═════ Records supplied ═════

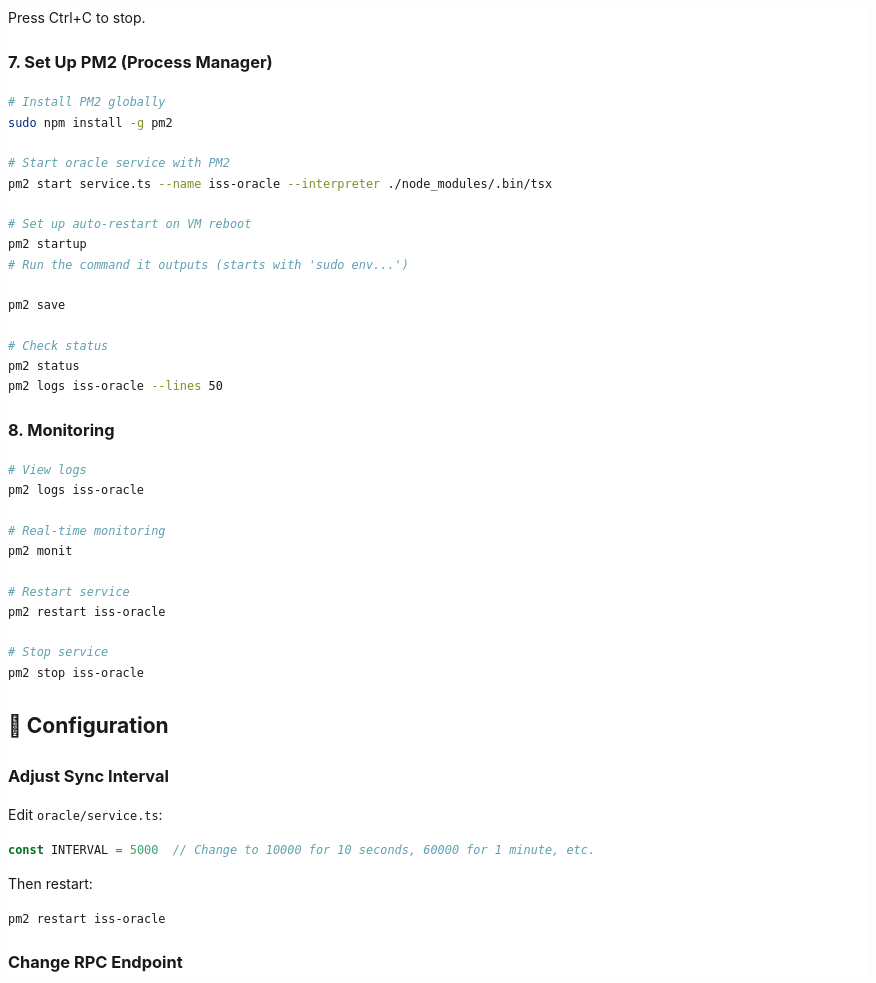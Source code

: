 Press Ctrl+C to stop.

### 7. Set Up PM2 (Process Manager)
```bash
# Install PM2 globally
sudo npm install -g pm2

# Start oracle service with PM2
pm2 start service.ts --name iss-oracle --interpreter ./node_modules/.bin/tsx

# Set up auto-restart on VM reboot
pm2 startup
# Run the command it outputs (starts with 'sudo env...')

pm2 save

# Check status
pm2 status
pm2 logs iss-oracle --lines 50
```

### 8. Monitoring
```bash
# View logs
pm2 logs iss-oracle

# Real-time monitoring
pm2 monit

# Restart service
pm2 restart iss-oracle

# Stop service
pm2 stop iss-oracle
```

## 🔧 Configuration

### Adjust Sync Interval

Edit `oracle/service.ts`:
```typescript
const INTERVAL = 5000  // Change to 10000 for 10 seconds, 60000 for 1 minute, etc.
```

Then restart:
```bash
pm2 restart iss-oracle
```

### Change RPC Endpoint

═════

This task calls for the records to be copied exactly, without pictures.

■ **Task response**
Source code

: Press Ctrl+C to stop.

### 7. Set Up PM2 (Process Manager)
```bash
# Install PM2 globally
sudo npm install -g pm2

# Start oracle service with PM2
pm2 start service.ts --name iss-oracle --interpreter ./node_modules/.bin/tsx

# Set up auto-restart on VM reboot
pm2 startup
# Run the command it outputs (starts with 'sudo env...')

pm2 save

# Check status
pm2 status
pm2 logs iss-oracle --lines 50
```

### 8. Monitoring
```bash
# View logs
pm2 logs iss-oracle

# Real-time monitoring
pm2 monit

# Restart service
pm2 restart iss-oracle

# Stop service
pm2 stop iss-oracle
```

## 🔧 Configuration

### Adjust Sync Interval

Edit `oracle/service.ts`:
```typescript
const INTERVAL = 5000  // Change to 10000 for 10 seconds, 60000 for 1 minute, etc.
```

Then restart:
```bash
pm2 restart iss-oracle
```

### Change RPC Endpoint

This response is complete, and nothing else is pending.